18 h 25. Les estomacs sont pleins. Les assiettes reposent dans le lave-vaisselle. Les lunchs de demain sont même prêts. Aurai-je le droit, enfin, de m’étendre sur le divan (les draps ne sont toujours pas séchés) et de fermer l’œil zuste une minute? «Maman, peux-tu m’aider s.v.p.? Il faut que je trouve un objet ancien pour l’école…». Partir à la quête d’antiquités et roupillon ne vont pas de pair, malheureusement.
19 h 20. Je compte les minutes me séparant du moment tant attendu où enfin je pourrai flirter avec Morphée. Il reste exactement 1 h 40. À 21 h, si je suis chanceuse, mes héritières seront couchées, ronfleront et, en théorie, n’auront plus besoin de mes services.
20 h 20. Il reste 40 minutes.
20 h 50. «Maaaaax! Va laver tes dents. C’est l’heure du dodo (pour toi pis pour moi!)».
20 h 51. Le téléphone sonne. C’est Dany. «Pis, ton week-end, ça été?». Bla bla bla… Je passe tout droit. Il est 21 h 25. Bah… tant qu’à être encore debout, j’en profite pour regarder Tout sur moi.
21 h 58. Et si je prenais un bon bain?
22 h 25. Je vérifie mes courriels. Tout à coup qu’une catastrophe soit arrivée, pendant que je faisais de la soupe, et que je ne sois pas encore au courant?
23 h 35. J’ai lu le blogue de Karine, celui de Dominique. J’ai zyeuté si la banlieusarde avait posté une nouvelle recette. J’ai vérifié le solde de mon compte de banque. Ai écouté le nouveau clip de la Mère indigne. Me suis tapée quelques rondes de poker sur Facebook. Me suis assurée que je n’avais pas raté de nouveaux courriels. Heureusement, tout est sous contrôle. Je peux aller dormir tranquille.
23 h 45. Je me relève. J’ai oublié de me laver les dents.

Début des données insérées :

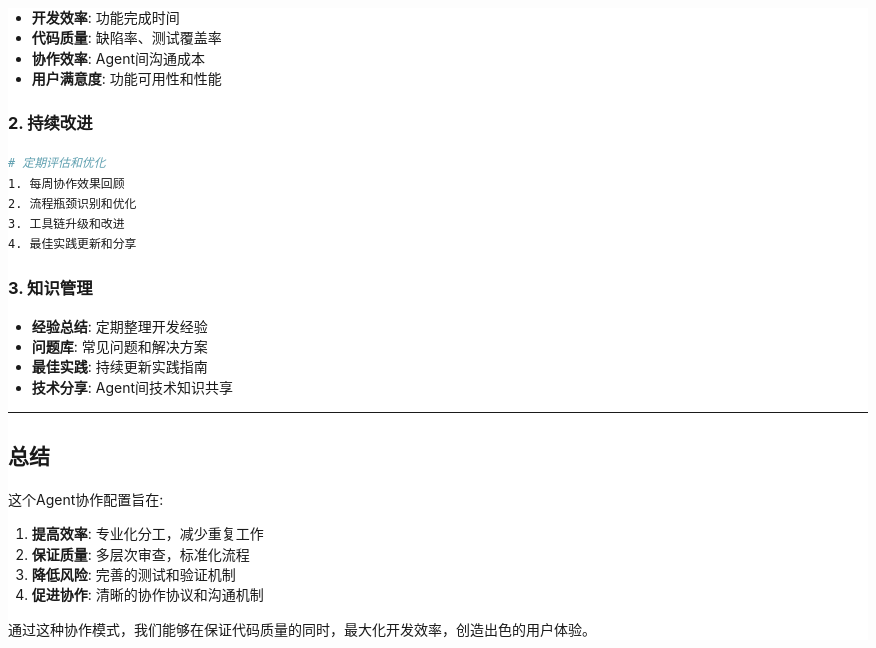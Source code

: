 - **开发效率**: 功能完成时间
- **代码质量**: 缺陷率、测试覆盖率
- **协作效率**: Agent间沟通成本
- **用户满意度**: 功能可用性和性能

### 2. 持续改进

```bash
# 定期评估和优化
1. 每周协作效果回顾
2. 流程瓶颈识别和优化
3. 工具链升级和改进
4. 最佳实践更新和分享
```

### 3. 知识管理

- **经验总结**: 定期整理开发经验
- **问题库**: 常见问题和解决方案
- **最佳实践**: 持续更新实践指南
- **技术分享**: Agent间技术知识共享

---

## 总结

这个Agent协作配置旨在:

1. **提高效率**: 专业化分工，减少重复工作
2. **保证质量**: 多层次审查，标准化流程  
3. **降低风险**: 完善的测试和验证机制
4. **促进协作**: 清晰的协作协议和沟通机制

通过这种协作模式，我们能够在保证代码质量的同时，最大化开发效率，创造出色的用户体验。
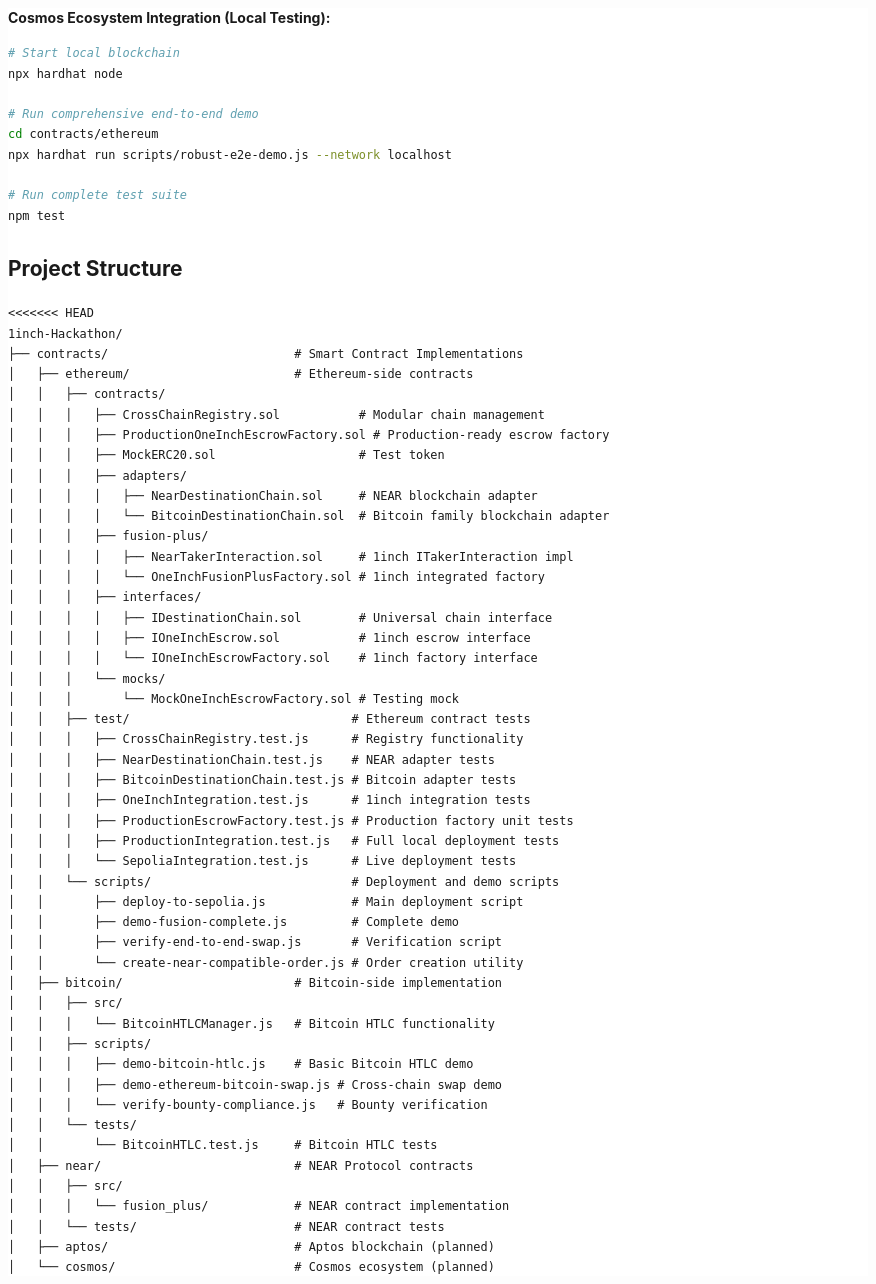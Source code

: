 **Cosmos Ecosystem Integration (Local Testing):**
```bash
# Start local blockchain
npx hardhat node

# Run comprehensive end-to-end demo
cd contracts/ethereum
npx hardhat run scripts/robust-e2e-demo.js --network localhost

# Run complete test suite
npm test
```

## Project Structure

```
<<<<<<< HEAD
1inch-Hackathon/
├── contracts/                          # Smart Contract Implementations
│   ├── ethereum/                       # Ethereum-side contracts
│   │   ├── contracts/
│   │   │   ├── CrossChainRegistry.sol           # Modular chain management
│   │   │   ├── ProductionOneInchEscrowFactory.sol # Production-ready escrow factory
│   │   │   ├── MockERC20.sol                    # Test token
│   │   │   ├── adapters/
│   │   │   │   ├── NearDestinationChain.sol     # NEAR blockchain adapter
│   │   │   │   └── BitcoinDestinationChain.sol  # Bitcoin family blockchain adapter
│   │   │   ├── fusion-plus/
│   │   │   │   ├── NearTakerInteraction.sol     # 1inch ITakerInteraction impl
│   │   │   │   └── OneInchFusionPlusFactory.sol # 1inch integrated factory
│   │   │   ├── interfaces/
│   │   │   │   ├── IDestinationChain.sol        # Universal chain interface
│   │   │   │   ├── IOneInchEscrow.sol           # 1inch escrow interface
│   │   │   │   └── IOneInchEscrowFactory.sol    # 1inch factory interface
│   │   │   └── mocks/
│   │   │       └── MockOneInchEscrowFactory.sol # Testing mock
│   │   ├── test/                               # Ethereum contract tests
│   │   │   ├── CrossChainRegistry.test.js      # Registry functionality
│   │   │   ├── NearDestinationChain.test.js    # NEAR adapter tests
│   │   │   ├── BitcoinDestinationChain.test.js # Bitcoin adapter tests
│   │   │   ├── OneInchIntegration.test.js      # 1inch integration tests
│   │   │   ├── ProductionEscrowFactory.test.js # Production factory unit tests
│   │   │   ├── ProductionIntegration.test.js   # Full local deployment tests
│   │   │   └── SepoliaIntegration.test.js      # Live deployment tests
│   │   └── scripts/                            # Deployment and demo scripts
│   │       ├── deploy-to-sepolia.js            # Main deployment script
│   │       ├── demo-fusion-complete.js         # Complete demo
│   │       ├── verify-end-to-end-swap.js       # Verification script
│   │       └── create-near-compatible-order.js # Order creation utility
│   ├── bitcoin/                        # Bitcoin-side implementation
│   │   ├── src/
│   │   │   └── BitcoinHTLCManager.js   # Bitcoin HTLC functionality
│   │   ├── scripts/
│   │   │   ├── demo-bitcoin-htlc.js    # Basic Bitcoin HTLC demo
│   │   │   ├── demo-ethereum-bitcoin-swap.js # Cross-chain swap demo
│   │   │   └── verify-bounty-compliance.js   # Bounty verification
│   │   └── tests/
│   │       └── BitcoinHTLC.test.js     # Bitcoin HTLC tests
│   ├── near/                           # NEAR Protocol contracts
│   │   ├── src/
│   │   │   └── fusion_plus/            # NEAR contract implementation
│   │   └── tests/                      # NEAR contract tests
│   ├── aptos/                          # Aptos blockchain (planned)
│   └── cosmos/                         # Cosmos ecosystem (planned)
```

23 h 48. Couchée, cachée sous l’édredon, je cherche le sommeil. Ne trouve rien. 0 h 20. Je ne suis toujours pas endormie. Je tente une approche nouvelle visant à me faire sombrer. Je compte mes respirations. 1. 2. 3. 4. 5. 6. 7…. Zut! Demain, c’est le 7 avril. Demain, Filou a de la natation avec l’école. Je saute hors du lit et m’empresse de trouver le maillot de ma puce et autres trucs nécessaires à l’apprentissage de la nage en eau profonde.
0 h 30. De retour sous les draps. Toujours pas fatiguée. Toujours les yeux grands ouverts. Toujours incapable de dormir.
0 h 50. Suis sous le point de me fâcher. Suis sous le point de perdre patience. Suis surtout pas sous le point de dormir par contre.
1 h 10. Je passe le temps. Je rêve à nos prochaines vacances. Je me demande où aboutira le Centre de foires. Je prie pour que le CH fasse les séries.
1 h 20. Je joue à la pitourne. Je me tourne de côté. Je me retourne de l’autre. Rien à faire.
1 h 25. Ma liste de menus de la semaine est dressée. Ma liste de trucs à faire en vue du déménagement est planifiée. Ma liste d’épicerie est faite.
1 h 35. Je ne dors toujours pas. Je me jure que, demain soir, dès 20 h, je suis au lit. Et tant pis pour la police-des-parents.